Based on his review of the audit and the Nelson Report, Trezise offered the following four opinions:
1. The Policy was a surplus lines policy and, as such, not regulated by the State of New Jersey. [AESLIC] had full discretion to establish the forms and terms of the Policy as well as the rules and rates by which the premium was determined.
2. The terms of the Policy solely define the relationship between [AESLIC] and J.R…. Standards and practices, whether of admitted or surplus lines insurers, have no application.
3. The Policy provided coverage for significant risks. The coverage was not illusory.
4. J.R. and Nelson cannot challenge the underwriting process of [AESLIC].
Motion to Exclude
While addressing a number of Nelson’s premises and assumptions, Trezise maintained that “rate [at issue] was unmistakably and clearly stated and anyone familiar with basic arithmetic can understand how it determined the premium. The Policy has no flaw as to the definition of the [r]ates and is, therefore, enforceable.”
On August 16, 2024, J.R. filed its Daubert motion to exclude Trezise’s expert opinion.
Insurance Expert Witness
Thomas M. Trezise graduated cum laude from Western Maryland College in 1975 with a Bachelor of Arts in American Studies and Political Science. He then obtained his Juris Doctor degree from Washington & Lee University in 1978. In 2009, Trezise was licensed as an adjuster in the State of Florida.
From 1978 to 1992, Trezise practiced as a trial attorney, where his experience included commercial, and property & casualty and life insurance coverage and bad faith litigation and his expertise included commercial litigation, premises and premises security liability, and insurance coverage. Trezise held various positions in the insurance industry for over 30 years and, during that time, he supervised individuals who conducted premium audits. He also was involved in litigation where there was a dispute “over the premium owed or whether additional amounts were owed under the policies.” The policies in that litigation were “structured similar to the policies in this case,” because there was “an [upfront] premium involved and then a premium due at the end.”

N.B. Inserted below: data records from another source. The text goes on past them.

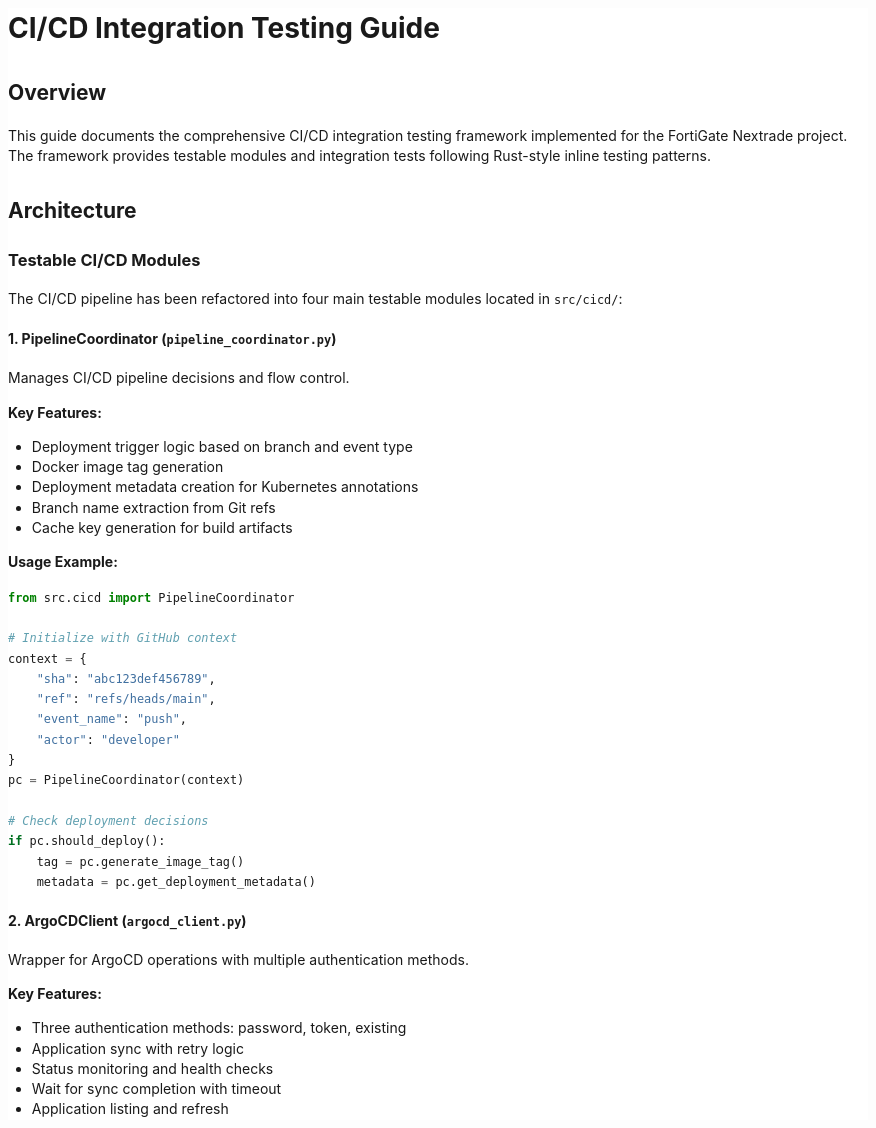 # CI/CD Integration Testing Guide

## Overview

This guide documents the comprehensive CI/CD integration testing framework implemented for the FortiGate Nextrade project. The framework provides testable modules and integration tests following Rust-style inline testing patterns.

## Architecture

### Testable CI/CD Modules

The CI/CD pipeline has been refactored into four main testable modules located in `src/cicd/`:

#### 1. PipelineCoordinator (`pipeline_coordinator.py`)
Manages CI/CD pipeline decisions and flow control.

**Key Features:**
- Deployment trigger logic based on branch and event type
- Docker image tag generation
- Deployment metadata creation for Kubernetes annotations
- Branch name extraction from Git refs
- Cache key generation for build artifacts

**Usage Example:**
```python
from src.cicd import PipelineCoordinator

# Initialize with GitHub context
context = {
    "sha": "abc123def456789",
    "ref": "refs/heads/main",
    "event_name": "push",
    "actor": "developer"
}
pc = PipelineCoordinator(context)

# Check deployment decisions
if pc.should_deploy():
    tag = pc.generate_image_tag()
    metadata = pc.get_deployment_metadata()
```

#### 2. ArgoCDClient (`argocd_client.py`)
Wrapper for ArgoCD operations with multiple authentication methods.

**Key Features:**
- Three authentication methods: password, token, existing
- Application sync with retry logic
- Status monitoring and health checks
- Wait for sync completion with timeout
- Application listing and refresh
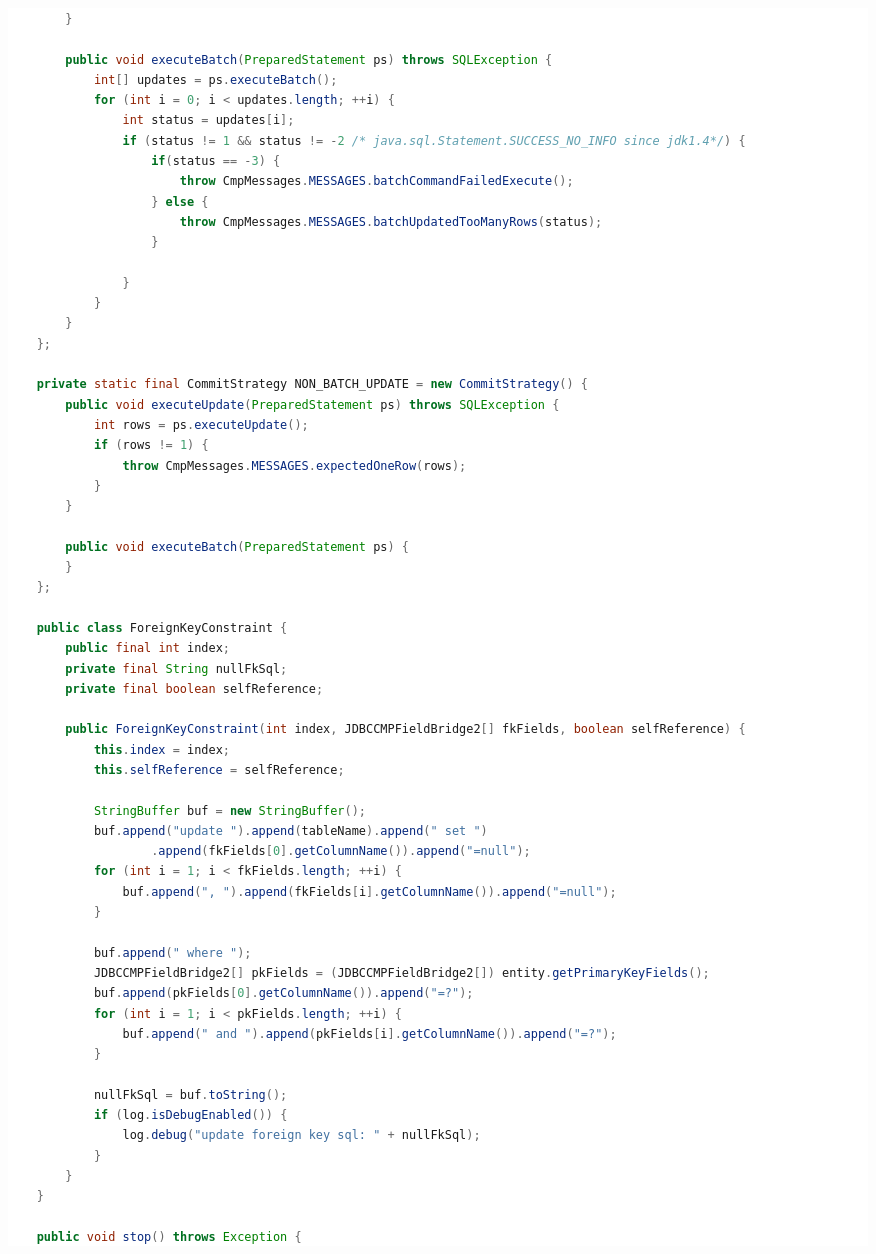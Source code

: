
 ```java
        }

        public void executeBatch(PreparedStatement ps) throws SQLException {
            int[] updates = ps.executeBatch();
            for (int i = 0; i < updates.length; ++i) {
                int status = updates[i];
                if (status != 1 && status != -2 /* java.sql.Statement.SUCCESS_NO_INFO since jdk1.4*/) {
                    if(status == -3) {
                        throw CmpMessages.MESSAGES.batchCommandFailedExecute();
                    } else {
                        throw CmpMessages.MESSAGES.batchUpdatedTooManyRows(status);
                    }

                }
            }
        }
    };

    private static final CommitStrategy NON_BATCH_UPDATE = new CommitStrategy() {
        public void executeUpdate(PreparedStatement ps) throws SQLException {
            int rows = ps.executeUpdate();
            if (rows != 1) {
                throw CmpMessages.MESSAGES.expectedOneRow(rows);
            }
        }

        public void executeBatch(PreparedStatement ps) {
        }
    };

    public class ForeignKeyConstraint {
        public final int index;
        private final String nullFkSql;
        private final boolean selfReference;

        public ForeignKeyConstraint(int index, JDBCCMPFieldBridge2[] fkFields, boolean selfReference) {
            this.index = index;
            this.selfReference = selfReference;

            StringBuffer buf = new StringBuffer();
            buf.append("update ").append(tableName).append(" set ")
                    .append(fkFields[0].getColumnName()).append("=null");
            for (int i = 1; i < fkFields.length; ++i) {
                buf.append(", ").append(fkFields[i].getColumnName()).append("=null");
            }

            buf.append(" where ");
            JDBCCMPFieldBridge2[] pkFields = (JDBCCMPFieldBridge2[]) entity.getPrimaryKeyFields();
            buf.append(pkFields[0].getColumnName()).append("=?");
            for (int i = 1; i < pkFields.length; ++i) {
                buf.append(" and ").append(pkFields[i].getColumnName()).append("=?");
            }

            nullFkSql = buf.toString();
            if (log.isDebugEnabled()) {
                log.debug("update foreign key sql: " + nullFkSql);
            }
        }
    }

    public void stop() throws Exception {
```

Additionally, Trezise’s self-identified expertise includes “the management of primary and excess property and casualty liability, property, auto physical damage, and worker’s compensation business operations, claims, coverage, and litigation, as well as reinsurance and surplus lines issues in those lines.” He also has assisted underwriting departments in the development, drafting and approval of policy forms, underwriting classifications, rate filings and risk management services.
Discussion by the Court
Qualifications
Defendant argued that Trezise is not qualified as an expert because he lacks relevant experience in conducting post policy premium audits, especially in connection with surplus lines policies.
The Court found that Trezise is qualified as an expert. The Court added that Trezise possesses “specialized knowledge” in insurance that will more likely than not “help the trier of fact to understand the evidence or to determine a fact.”
In addition to his experience of over 30 years in the insurance industry and related experience involving insurance coverage as a trial attorney, the Court added that he has “experiential qualifications in a general field closely related to the subject matter in question.” Considering the “liberal thrust” of the Federal Rules and their “general approach of relaxing the traditional barriers to ‘opinion’ testimony,” Trezise is qualified as an expert to provide an opinion (but not as to legal conclusions).
Existence Of Sufficient Facts Or Data And Reliable Principles And Methods
Defendant argued that Trezise’s opinions are not well-grounded, are not reliable, are purely speculative, and lack analysis, because Trezise has no experience with post-policy premium audits.
The Court found that Trezise’s opinions, as permitted herein, are based upon sufficient facts and reliable principles and methods drawn from his background, including relevant experience. Trezise has decades of experience in the insurance industry, during which he was exposed to the surplus lines market. Trezise’s opinions regarding industry practice, including his opinions about the purpose of surplus lines policies and the general existence of standards and practices in the surplus lines market, is based upon that experience. After all, Trezise explicitly tied his conclusion regarding industry practice to his specialized experience.
Defendant argued that Trezise’s experience, which does not include participation in post-policy premium audits, does not align with the issues here. The Court held that such a “quibble” goes to the “weight and credibility,” and not the admissibility of Trezise’s opinion.
Helpful To The Trier Of Fact
The Court found that portions of the Trezise Report and related deposition testimony improperly reach legal conclusions. For example, the Trezise Report includes interpretation of policy language, such as the discussion of whether a professional liability exclusion clause in the Policy limits its coverage for New York Labor Law claims.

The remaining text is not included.